Janet Kwak, Rodney Danson
As gifts ordered online start arriving, thieves are taking advantage of the unattended boxes. Janet Kwak reports for the NBC4 News at 11 p.m. on Dec. 7, 2012.
When Howard Wallack ordered Christmas gifts for his family, he wondered why a sculpture he had bought for his daughter never showed up.
"I went on the Internet, checked the delivery, saw that four boxes were delivered, but only three were at my front door. I checked my security cameras," Wallack said.
He said he solved the mystery with surveillance video from outside his home which shows a UPS driver delivering four packages. Then fifteen minutes later, a cautious stranger walked up to his front door.

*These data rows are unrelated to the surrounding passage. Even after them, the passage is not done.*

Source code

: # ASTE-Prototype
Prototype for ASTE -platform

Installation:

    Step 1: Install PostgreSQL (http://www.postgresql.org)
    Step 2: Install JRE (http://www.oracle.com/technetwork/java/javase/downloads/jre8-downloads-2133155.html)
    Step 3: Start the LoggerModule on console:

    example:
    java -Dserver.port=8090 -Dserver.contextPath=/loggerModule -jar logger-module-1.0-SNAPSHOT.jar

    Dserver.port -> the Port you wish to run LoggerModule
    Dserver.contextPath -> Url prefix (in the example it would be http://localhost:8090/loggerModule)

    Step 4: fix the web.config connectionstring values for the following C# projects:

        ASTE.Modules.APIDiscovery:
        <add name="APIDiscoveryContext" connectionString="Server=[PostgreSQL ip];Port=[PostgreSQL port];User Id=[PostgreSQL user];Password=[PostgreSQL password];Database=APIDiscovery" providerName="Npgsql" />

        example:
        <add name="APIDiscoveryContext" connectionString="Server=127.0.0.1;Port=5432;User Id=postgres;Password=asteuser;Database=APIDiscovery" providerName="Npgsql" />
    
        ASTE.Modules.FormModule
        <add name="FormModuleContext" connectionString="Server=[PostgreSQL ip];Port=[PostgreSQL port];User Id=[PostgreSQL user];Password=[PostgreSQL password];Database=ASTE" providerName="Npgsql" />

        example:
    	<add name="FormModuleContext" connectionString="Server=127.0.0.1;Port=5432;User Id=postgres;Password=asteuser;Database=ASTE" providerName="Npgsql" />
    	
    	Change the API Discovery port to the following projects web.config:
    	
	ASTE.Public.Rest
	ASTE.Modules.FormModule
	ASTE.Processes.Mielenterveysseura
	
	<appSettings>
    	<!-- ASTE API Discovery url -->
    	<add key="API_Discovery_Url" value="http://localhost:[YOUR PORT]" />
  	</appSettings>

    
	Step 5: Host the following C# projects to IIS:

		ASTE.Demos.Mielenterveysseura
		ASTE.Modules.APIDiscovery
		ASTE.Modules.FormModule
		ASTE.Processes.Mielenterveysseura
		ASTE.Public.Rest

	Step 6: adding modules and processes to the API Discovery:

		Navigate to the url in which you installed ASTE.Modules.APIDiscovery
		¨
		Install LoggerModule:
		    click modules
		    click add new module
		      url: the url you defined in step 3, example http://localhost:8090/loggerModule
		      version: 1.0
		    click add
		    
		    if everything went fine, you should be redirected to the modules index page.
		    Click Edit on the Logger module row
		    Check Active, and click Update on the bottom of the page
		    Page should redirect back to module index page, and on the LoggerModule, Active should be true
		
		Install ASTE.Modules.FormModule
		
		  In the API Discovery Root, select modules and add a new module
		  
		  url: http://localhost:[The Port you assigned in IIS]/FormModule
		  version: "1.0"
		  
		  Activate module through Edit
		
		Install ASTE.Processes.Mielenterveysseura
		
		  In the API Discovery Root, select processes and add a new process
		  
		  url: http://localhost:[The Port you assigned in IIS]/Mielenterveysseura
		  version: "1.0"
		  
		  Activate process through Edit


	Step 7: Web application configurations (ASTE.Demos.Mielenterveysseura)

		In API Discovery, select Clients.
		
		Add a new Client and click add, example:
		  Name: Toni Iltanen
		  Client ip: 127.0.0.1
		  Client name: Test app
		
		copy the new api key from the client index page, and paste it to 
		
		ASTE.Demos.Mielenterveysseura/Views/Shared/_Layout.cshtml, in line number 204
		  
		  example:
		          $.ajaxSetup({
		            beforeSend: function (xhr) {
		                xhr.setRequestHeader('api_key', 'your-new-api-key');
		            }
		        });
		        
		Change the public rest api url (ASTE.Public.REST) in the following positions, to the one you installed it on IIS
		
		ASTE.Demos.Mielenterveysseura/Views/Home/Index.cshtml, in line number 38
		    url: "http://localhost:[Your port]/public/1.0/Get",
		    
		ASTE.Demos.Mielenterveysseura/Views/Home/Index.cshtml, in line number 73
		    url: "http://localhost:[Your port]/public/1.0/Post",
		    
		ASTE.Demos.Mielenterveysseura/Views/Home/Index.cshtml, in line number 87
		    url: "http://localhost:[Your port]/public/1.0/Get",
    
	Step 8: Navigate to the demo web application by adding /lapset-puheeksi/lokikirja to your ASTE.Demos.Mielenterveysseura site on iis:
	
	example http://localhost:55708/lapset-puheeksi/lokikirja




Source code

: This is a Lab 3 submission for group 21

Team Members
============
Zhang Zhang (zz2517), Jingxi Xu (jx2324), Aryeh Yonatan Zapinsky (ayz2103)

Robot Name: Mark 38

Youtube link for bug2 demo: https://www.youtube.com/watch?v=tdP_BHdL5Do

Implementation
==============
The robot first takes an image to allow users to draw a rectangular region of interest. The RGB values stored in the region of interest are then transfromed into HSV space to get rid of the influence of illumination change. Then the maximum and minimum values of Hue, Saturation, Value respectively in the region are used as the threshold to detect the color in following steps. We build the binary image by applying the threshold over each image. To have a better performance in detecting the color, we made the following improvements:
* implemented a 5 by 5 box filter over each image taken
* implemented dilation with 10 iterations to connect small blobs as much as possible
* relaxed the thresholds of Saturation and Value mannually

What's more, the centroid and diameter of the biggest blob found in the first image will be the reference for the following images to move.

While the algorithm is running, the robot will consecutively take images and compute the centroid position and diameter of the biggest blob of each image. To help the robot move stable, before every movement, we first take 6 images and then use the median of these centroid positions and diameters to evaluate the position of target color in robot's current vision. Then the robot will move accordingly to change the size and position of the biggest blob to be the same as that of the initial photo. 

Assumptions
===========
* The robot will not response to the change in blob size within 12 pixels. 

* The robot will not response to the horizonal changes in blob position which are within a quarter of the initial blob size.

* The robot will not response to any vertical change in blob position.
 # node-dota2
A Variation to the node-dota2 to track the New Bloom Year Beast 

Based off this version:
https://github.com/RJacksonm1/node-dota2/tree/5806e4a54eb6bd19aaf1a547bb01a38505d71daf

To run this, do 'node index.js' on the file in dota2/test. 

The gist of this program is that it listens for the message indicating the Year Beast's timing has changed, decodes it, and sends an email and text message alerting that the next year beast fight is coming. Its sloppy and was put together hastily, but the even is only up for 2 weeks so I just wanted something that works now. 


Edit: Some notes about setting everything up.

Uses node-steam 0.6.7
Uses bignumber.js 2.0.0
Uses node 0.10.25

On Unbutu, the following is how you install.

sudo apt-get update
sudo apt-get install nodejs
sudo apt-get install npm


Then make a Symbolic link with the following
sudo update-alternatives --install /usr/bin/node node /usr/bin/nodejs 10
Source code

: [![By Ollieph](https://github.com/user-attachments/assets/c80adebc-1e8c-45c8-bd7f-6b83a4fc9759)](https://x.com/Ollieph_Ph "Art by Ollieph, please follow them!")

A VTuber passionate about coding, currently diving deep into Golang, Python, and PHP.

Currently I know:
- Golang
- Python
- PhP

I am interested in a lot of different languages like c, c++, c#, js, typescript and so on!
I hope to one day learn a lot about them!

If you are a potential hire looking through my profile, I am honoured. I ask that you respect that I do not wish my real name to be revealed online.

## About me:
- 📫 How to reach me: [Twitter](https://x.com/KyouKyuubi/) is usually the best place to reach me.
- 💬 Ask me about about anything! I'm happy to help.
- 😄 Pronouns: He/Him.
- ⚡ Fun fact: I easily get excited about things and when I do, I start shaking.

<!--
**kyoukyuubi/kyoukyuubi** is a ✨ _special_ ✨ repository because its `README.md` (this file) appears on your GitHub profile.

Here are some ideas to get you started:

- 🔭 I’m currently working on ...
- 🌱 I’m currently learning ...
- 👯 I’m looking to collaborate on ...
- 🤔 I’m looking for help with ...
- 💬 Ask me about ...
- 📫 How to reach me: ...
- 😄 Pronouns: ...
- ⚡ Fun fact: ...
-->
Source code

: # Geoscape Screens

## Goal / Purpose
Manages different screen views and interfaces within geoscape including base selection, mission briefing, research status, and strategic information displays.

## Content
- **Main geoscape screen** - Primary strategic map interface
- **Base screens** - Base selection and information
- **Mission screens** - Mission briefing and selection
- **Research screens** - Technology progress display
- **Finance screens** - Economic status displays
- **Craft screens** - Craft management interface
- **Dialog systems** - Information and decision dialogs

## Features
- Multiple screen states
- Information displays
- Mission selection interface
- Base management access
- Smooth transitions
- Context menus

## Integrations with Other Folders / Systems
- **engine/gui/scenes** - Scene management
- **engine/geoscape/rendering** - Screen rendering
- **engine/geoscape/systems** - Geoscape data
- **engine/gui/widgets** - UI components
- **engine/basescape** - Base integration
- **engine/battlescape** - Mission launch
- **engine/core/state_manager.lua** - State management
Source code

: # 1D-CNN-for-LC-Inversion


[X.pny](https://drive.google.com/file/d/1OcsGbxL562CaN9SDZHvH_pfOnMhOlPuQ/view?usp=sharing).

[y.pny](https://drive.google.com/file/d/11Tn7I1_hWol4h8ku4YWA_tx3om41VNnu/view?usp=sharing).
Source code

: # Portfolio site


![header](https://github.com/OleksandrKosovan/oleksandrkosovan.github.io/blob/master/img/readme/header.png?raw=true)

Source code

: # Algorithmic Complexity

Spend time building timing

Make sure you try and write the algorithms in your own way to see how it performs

"A thief who had been, I think, following him, comes up to our front door and steals one of the boxes plus an envelope," Wallack said.
The holiday heist cost him $1,500, he said.
Stealing from doorsteps, or porch pirating, peaks during the holidays, according to police. That's when the season for giving gifts is also a time for preying Christmas crooks.
The U.S. Postal Service had more than 2,000 reported mail thefts last year.
This week in Yorba Linda, officers arrested Edward Rangel, 36, after a resident told police she saw two men steal parcels from her porch and take off in a sedan.
Eight to 10 packages were found in the car, leading investigators to believe there may be more victims.
But it's not just homeowners who may be targeted.
"I also spoke to my FedEx driver, and he has the same concern," Wallack said. "He's telling me he constantly now has to check his mirrors before he gets out of his truck to make sure someone's not following him."
Because this type of crime is hard to track, delivery companies suggest preventing thefts by using signature or delivery confirmation when ordering online.